El texto dice: «hacer justicia y juicio». Pero las palabras «hacer justicia y juicio» tienen un significado tan amplio, e implican tantos deberes, que ninguna ley podría estar redactada de manera que los comprendiera todos.
El «camino del Señor» entonces debió incluir muchas leyes, es decir, un código de leyes existente en ese entonces para el gobierno moral de la humanidad, que consistía tanto en preceptos como en prohibiciones.

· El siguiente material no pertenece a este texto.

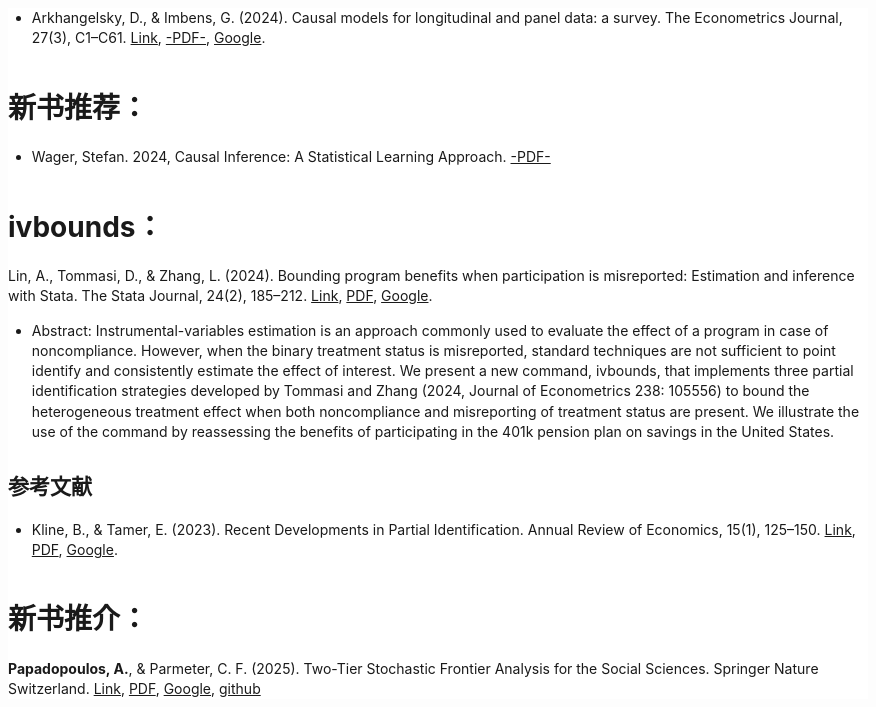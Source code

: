 - Arkhangelsky, D., & Imbens, G. (2024). Causal models for longitudinal and panel data: a survey. The Econometrics Journal, 27(3), C1–C61. [Link](https://doi.org/10.1093/ectj/utae014), [-PDF-](https://watermark.silverchair.com/utae014.pdf?token=AQECAHi208BE49Ooan9kkhW_Ercy7Dm3ZL_9Cf3qfKAc485ysgAAA2EwggNdBgkqhkiG9w0BBwagggNOMIIDSgIBADCCA0MGCSqGSIb3DQEHATAeBglghkgBZQMEAS4wEQQMrICHONYKZauEOih9AgEQgIIDFFTpoGkt84ZKBQlGFNU_7QK0oJzFvGb2wLU2XbzOd7Z3Gei2ebqmYH-BiZKyi3NkHu3kgvHzSp16mjM_9u0n8dO9ob-gLd5zefsyZnmL_KJdlQjjzaXX1k-WHwnKKnd2Tv4VL34yszUGIXXsKqXdAVmq4ZUDK_zkoqwiqnJIIra6jh7f8K0Sx1cjxEtN8NB_bfw3oMeQKd7hDmNqU0rtTeT954VL8asI_HGWkqI1zNMicFoL2bevaoqMig9hwhc39rpX4sdEnbtl7St8joZJHyfGFx81AlhqFfrW3LEmTrN3CL3BL_gIJRpeaIZR5NBJwob6Re1lkDnmYzYi4X1ow6FRnLA2qKLnla9rma62Xp3__tRFOZmUEWXdvLgk0iKNwdx3pFP9VhMqlHSg4TD78gbvRavPgNO2X9nP0mVQ5tp9Vd7VJ3-WncPGShT3KwawA2jD7hibjji8HICJfISPdMNPnT7nPekpWTJjm1wszcQyoRyhVzaCr3AevP7xWOLJuFmQFldbGm_nAcfW5SxWL3-vNIXPQnYgAlio6tOL11W7rMUjqchc0amgPtD5URTuio5Znx6ibB0DUBsm_yL5KE5xWChCgRfaHZbPgvHLZ3yCSdV0K943N_cKouNhXbBQMb32q8k7SemARSASFBoKVuZlyXCuqitSJ2W3Vk9NxcTTVxPaftv0j4rdBe9y8NorRh0wOsJjva5nPRtacBBoLzZHrBIcMIyAEt8rVPa8W55bRzqYv6etKqj3VtOSPS29x5OFJIJ-VwqsX0B94tBY1JXiJR1oQdTyeymTHAEI6HcDME3rneYxQf2n82aMoJq99c_WVgFk1ns1YVRbsxTBhSe0a66JQG-V1LcIdyujuOvvycPBlLMRKkkVSno1z5jbZrutlDOZg7wArK-UQ5kfMf55N3jVxO74OMLCSYK6-wWqC05Ltbicx3sOsc6rrEcYPVf3mWvibGR_xGlAg6ThV2SmL-XFTeBPPD0ul80j13VddwnM6onyf0zYHmeGuYWmo1QEjWYeKbd_H3vX5COm-OyD5433), [Google](<https://scholar.google.com/scholar?q=Causal models for longitudinal and panel data: a survey>).

# 新书推荐：

- Wager, Stefan. 2024, Causal Inference: A Statistical Learning Approach. [-PDF-](https://web.stanford.edu/~swager/causal_inf_book.pdf)


# ivbounds：

Lin, A., Tommasi, D., & Zhang, L. (2024). Bounding program benefits when participation is misreported: Estimation and inference with Stata. The Stata Journal, 24(2), 185–212. [Link](https://journals.sagepub.com/doi/10.1177/1536867X241257347), [PDF](https://journals.sagepub.com/doi/pdf/10.1177/1536867X241257347), [Google](<https://scholar.google.com/scholar?q=Bounding program benefits when participation is misreported: Estimation and inference with Stata>).

- Abstract: Instrumental-variables estimation is an approach commonly used to evaluate the effect of a program in case of noncompliance. However, when the binary treatment status is misreported, standard techniques are not sufficient to point identify and consistently estimate the effect of interest. We present a new command, ivbounds, that implements three partial identification strategies developed by Tommasi and Zhang (2024, Journal of Econometrics 238: 105556) to bound the heterogeneous treatment effect when both noncompliance and misreporting of treatment status are present. We illustrate the use of the command by reassessing the benefits of participating in the 401k pension plan on savings in the United States.

## 参考文献

- Kline, B., & Tamer, E. (2023). Recent Developments in Partial Identification. Annual Review of Economics, 15(1), 125–150. [Link](https://doi.org/10.1146/annurev-economics-051520-021124), [PDF](http://sci-hub.ren/10.1146/annurev-economics-051520-021124), [Google](<https://scholar.google.com/scholar?q=Recent Developments in Partial Identification>).

# 新书推介：

**Papadopoulos, A.**, & Parmeter, C. F. (2025). Two-Tier Stochastic Frontier Analysis for the Social Sciences. Springer Nature Switzerland. [Link](https://doi.org/10.1007/978-3-031-81513-3), [PDF](https://link.springer.com/content/pdf/10.1007/978-3-031-81513-3.pdf), [Google](<https://scholar.google.com/scholar?q=Two-Tier Stochastic Frontier Analysis for the Social Sciences>), [github](https://github.com/Parms23/2TSF)
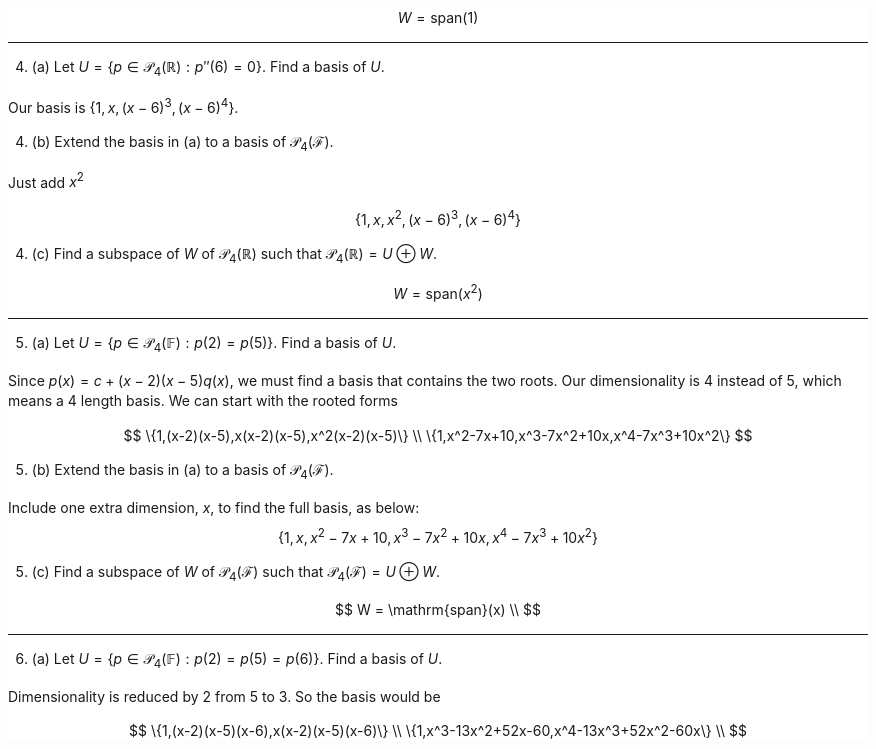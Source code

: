 $$
W = \mathrm{span}(1)
$$

***

4. (a) Let $U = \{p \in \mathcal{P}_4(\mathbb{R}) : p''(6) = 0\}$. Find a basis of $U$.

Our basis is $\{1, x, (x-6)^3, (x-6)^4\}$.

4. (b) Extend the basis in (a) to a basis of $\mathcal{P}_4(\mathcal{F})$.

Just add $x^2$

$$
\{1,x,x^2,(x-6)^3,(x-6)^4\}
$$

4. (c) Find a subspace of $W$ of $\mathcal{P}_4(\mathbb{R})$ such that $\mathcal{P}_4(\mathbb{R}) = U \oplus W$.

$$
W = \mathrm{span}(x^2)
$$

***

5. (a) Let $U = \{p \in \mathcal{P}_4(\mathbb{F}) : p(2) = p(5)\}$. Find a basis of $U$.

Since $p(x) = c + (x-2)(x-5)q(x)$, we must find a basis that contains the two roots. Our dimensionality is 4 instead of 5, which means a 4 length basis. We can start with the rooted forms

$$
\{1,(x-2)(x-5),x(x-2)(x-5),x^2(x-2)(x-5)\}  \\
\{1,x^2-7x+10,x^3-7x^2+10x,x^4-7x^3+10x^2\}
$$

5. (b) Extend the basis in (a) to a basis of $\mathcal{P}_4(\mathcal{F})$.

Include one extra dimension, $x$, to find the full basis, as below:
$$
\{1,x,x^2-7x+10,x^3-7x^2+10x,x^4-7x^3+10x^2\}
$$

5. (c) Find a subspace of $W$ of $\mathcal{P}_4(\mathcal{F})$ such that $\mathcal{P}_4(\mathcal{F}) = U \oplus W$.

$$
W = \mathrm{span}(x) \\
$$

***

6. (a) Let $U = \{p \in \mathcal{P}_4(\mathbb{F}) : p(2) = p(5) = p(6) \}$. Find a basis of $U$.

Dimensionality is reduced by 2 from 5 to 3. So the basis would be

$$
\{1,(x-2)(x-5)(x-6),x(x-2)(x-5)(x-6)\} \\
\{1,x^3-13x^2+52x-60,x^4-13x^3+52x^2-60x\} \\
$$
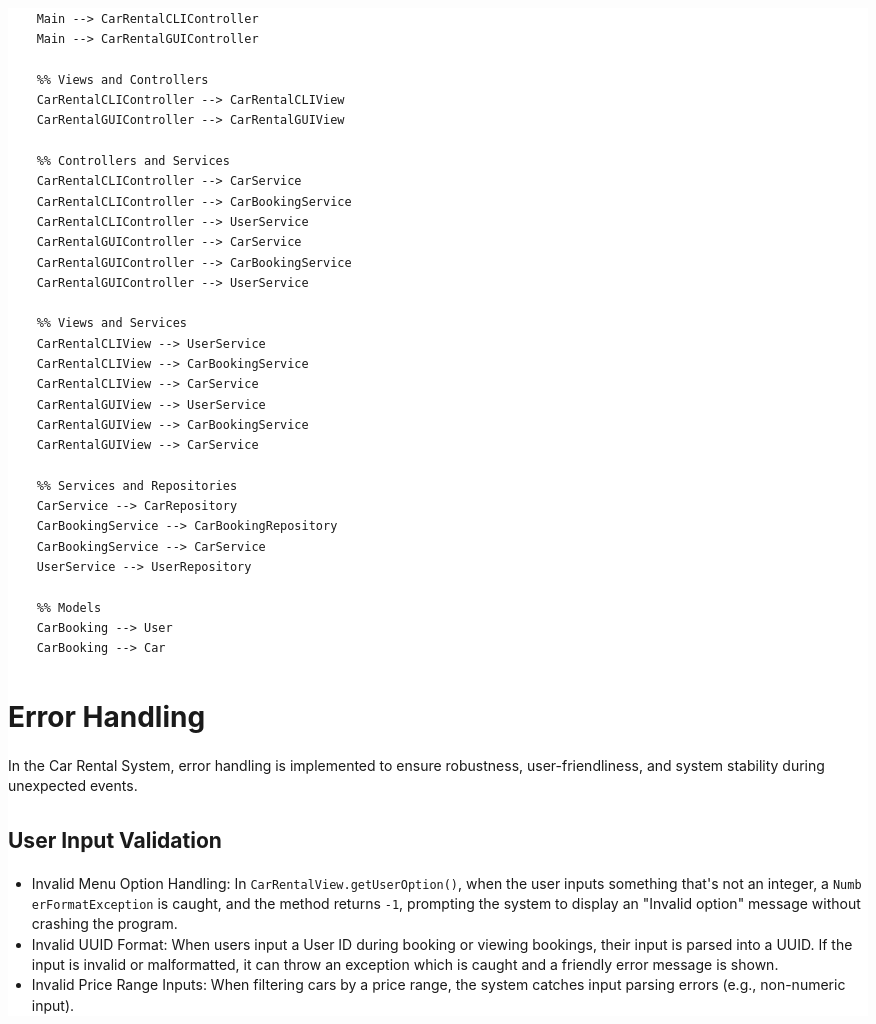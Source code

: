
 ```mermaid
    Main --> CarRentalCLIController
    Main --> CarRentalGUIController

    %% Views and Controllers
    CarRentalCLIController --> CarRentalCLIView
    CarRentalGUIController --> CarRentalGUIView

    %% Controllers and Services
    CarRentalCLIController --> CarService
    CarRentalCLIController --> CarBookingService
    CarRentalCLIController --> UserService
    CarRentalGUIController --> CarService
    CarRentalGUIController --> CarBookingService
    CarRentalGUIController --> UserService

    %% Views and Services
    CarRentalCLIView --> UserService
    CarRentalCLIView --> CarBookingService
    CarRentalCLIView --> CarService
    CarRentalGUIView --> UserService
    CarRentalGUIView --> CarBookingService
    CarRentalGUIView --> CarService

    %% Services and Repositories
    CarService --> CarRepository
    CarBookingService --> CarBookingRepository
    CarBookingService --> CarService
    UserService --> UserRepository

    %% Models
    CarBooking --> User
    CarBooking --> Car
```





# Error Handling

In the Car Rental System, error handling is implemented to ensure robustness, user-friendliness, and system stability during unexpected events.



## User Input Validation

- Invalid Menu Option Handling: In `CarRentalView.getUserOption()`, when the user inputs something that's not an integer, a `NumberFormatException` is caught, and the method returns `-1`, prompting the system to display an "Invalid option" message without crashing the program.
- Invalid UUID Format: When users input a User ID during booking or viewing bookings, their input is parsed into a UUID. If the input is invalid or malformatted, it can throw an exception which is caught and a friendly error message is shown.
- Invalid Price Range Inputs: When filtering cars by a price range, the system catches input parsing errors (e.g., non-numeric input).
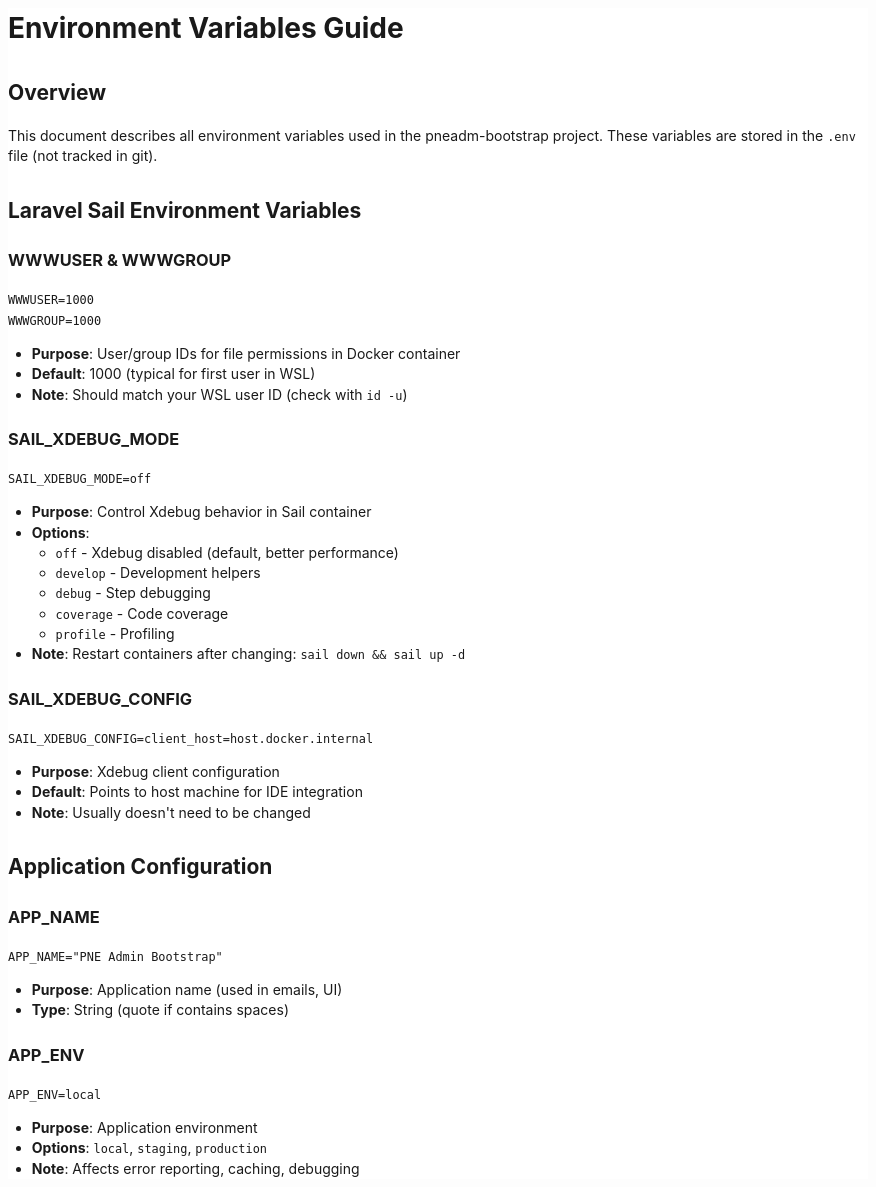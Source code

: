 # Environment Variables Guide

## Overview
This document describes all environment variables used in the pneadm-bootstrap project. These variables are stored in the `.env` file (not tracked in git).

## Laravel Sail Environment Variables

### WWWUSER & WWWGROUP
```env
WWWUSER=1000
WWWGROUP=1000
```
- **Purpose**: User/group IDs for file permissions in Docker container
- **Default**: 1000 (typical for first user in WSL)
- **Note**: Should match your WSL user ID (check with `id -u`)

### SAIL_XDEBUG_MODE
```env
SAIL_XDEBUG_MODE=off
```
- **Purpose**: Control Xdebug behavior in Sail container
- **Options**: 
  - `off` - Xdebug disabled (default, better performance)
  - `develop` - Development helpers
  - `debug` - Step debugging
  - `coverage` - Code coverage
  - `profile` - Profiling
- **Note**: Restart containers after changing: `sail down && sail up -d`

### SAIL_XDEBUG_CONFIG
```env
SAIL_XDEBUG_CONFIG=client_host=host.docker.internal
```
- **Purpose**: Xdebug client configuration
- **Default**: Points to host machine for IDE integration
- **Note**: Usually doesn't need to be changed

## Application Configuration

### APP_NAME
```env
APP_NAME="PNE Admin Bootstrap"
```
- **Purpose**: Application name (used in emails, UI)
- **Type**: String (quote if contains spaces)

### APP_ENV
```env
APP_ENV=local
```
- **Purpose**: Application environment
- **Options**: `local`, `staging`, `production`
- **Note**: Affects error reporting, caching, debugging
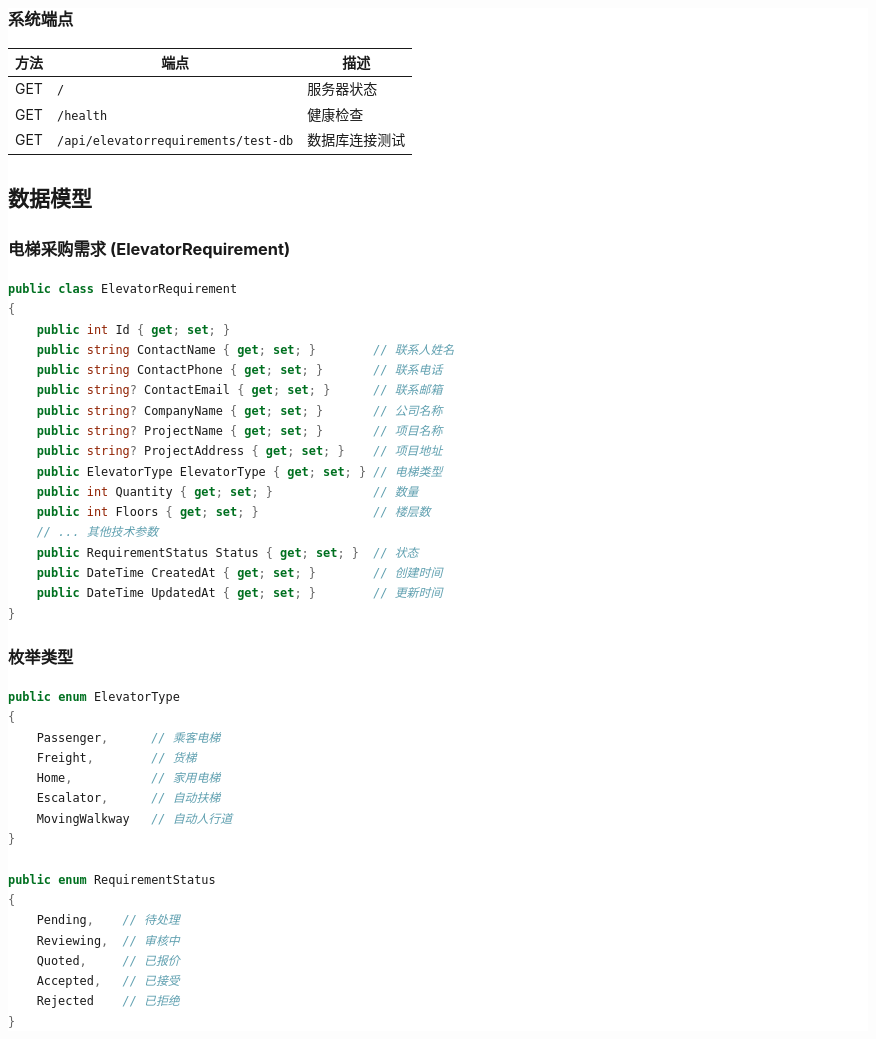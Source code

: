 ### 系统端点

| 方法 | 端点 | 描述 |
|------|------|------|
| GET | `/` | 服务器状态 |
| GET | `/health` | 健康检查 |
| GET | `/api/elevatorrequirements/test-db` | 数据库连接测试 |

## 数据模型

### 电梯采购需求 (ElevatorRequirement)

```csharp
public class ElevatorRequirement
{
    public int Id { get; set; }
    public string ContactName { get; set; }        // 联系人姓名
    public string ContactPhone { get; set; }       // 联系电话
    public string? ContactEmail { get; set; }      // 联系邮箱
    public string? CompanyName { get; set; }       // 公司名称
    public string? ProjectName { get; set; }       // 项目名称
    public string? ProjectAddress { get; set; }    // 项目地址
    public ElevatorType ElevatorType { get; set; } // 电梯类型
    public int Quantity { get; set; }              // 数量
    public int Floors { get; set; }                // 楼层数
    // ... 其他技术参数
    public RequirementStatus Status { get; set; }  // 状态
    public DateTime CreatedAt { get; set; }        // 创建时间
    public DateTime UpdatedAt { get; set; }        // 更新时间
}
```

### 枚举类型

```csharp
public enum ElevatorType
{
    Passenger,      // 乘客电梯
    Freight,        // 货梯
    Home,           // 家用电梯
    Escalator,      // 自动扶梯
    MovingWalkway   // 自动人行道
}

public enum RequirementStatus
{
    Pending,    // 待处理
    Reviewing,  // 审核中
    Quoted,     // 已报价
    Accepted,   // 已接受
    Rejected    // 已拒绝
}
```
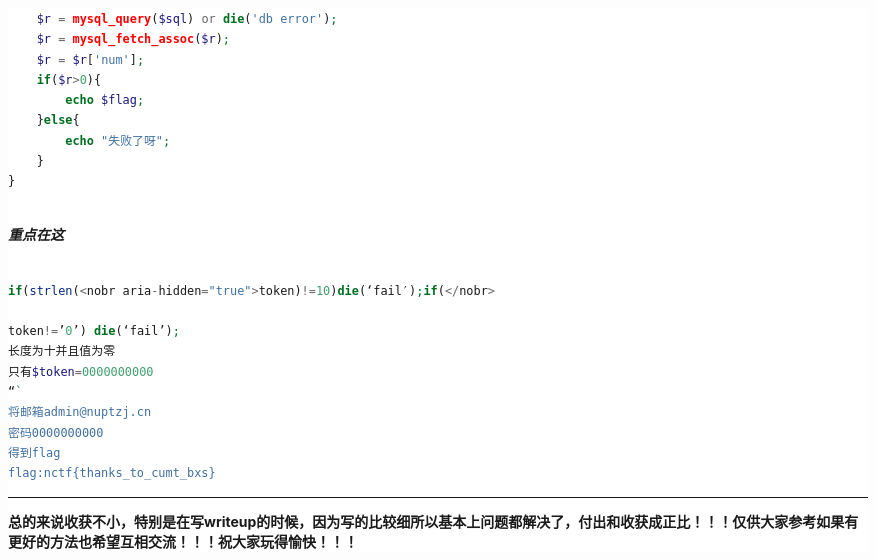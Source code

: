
 ```php
    $r = mysql_query($sql) or die('db error');
    $r = mysql_fetch_assoc($r);
    $r = $r['num'];
    if($r>0){
        echo $flag;
    }else{
        echo "失败了呀";
    }
}



```
***重点在这***

<div class="se-preview-section-delimiter"></div>

```php

if(strlen(<nobr aria-hidden="true">token)!=10)die(‘fail′);if(</nobr>

token!=’0’) die(‘fail’);
长度为十并且值为零
只有$token=0000000000
“`
将邮箱admin@nuptzj.cn
密码0000000000
得到flag
flag:nctf{thanks_to_cumt_bxs}
```
* * *

__总的来说收获不小，特别是在写writeup的时候，因为写的比较细所以基本上问题都解决了，付出和收获成正比！！！仅供大家参考如果有更好的方法也希望互相交流！！！祝大家玩得愉快！！！__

Las palabras usadas en el versículo citado también implican que provenían de Dios, pues se dice expresamente que eran el camino del Señor. Pero, ¿cuándo dio Dios las leyes que ahora consideramos?
No en tiempos de Abraham, pues en ningún lugar se insinúa que fueran nuevas. Ni en ningún momento entre la época de Abraham y el diluvio. pues durante ese intervalo no se menciona ninguna adición a las leyes antediluvianas, sino solo un cambio en la pena de una de ellas, concretamente la del homicidio, por la cual se decretó que, desde entonces, «quien derrame la sangre del hombre, por el hombre será derramada su sangre». Debían de ser, pues, las mismas leyes a las que Dios aludió cuando habló con Caín, como se explicó recientemente; aquellas grandes leyes de moralidad que siguieron a la creación del hombre, cuyo cumplimiento acarrearía el favor de Dios y su transgresión, su desagrado.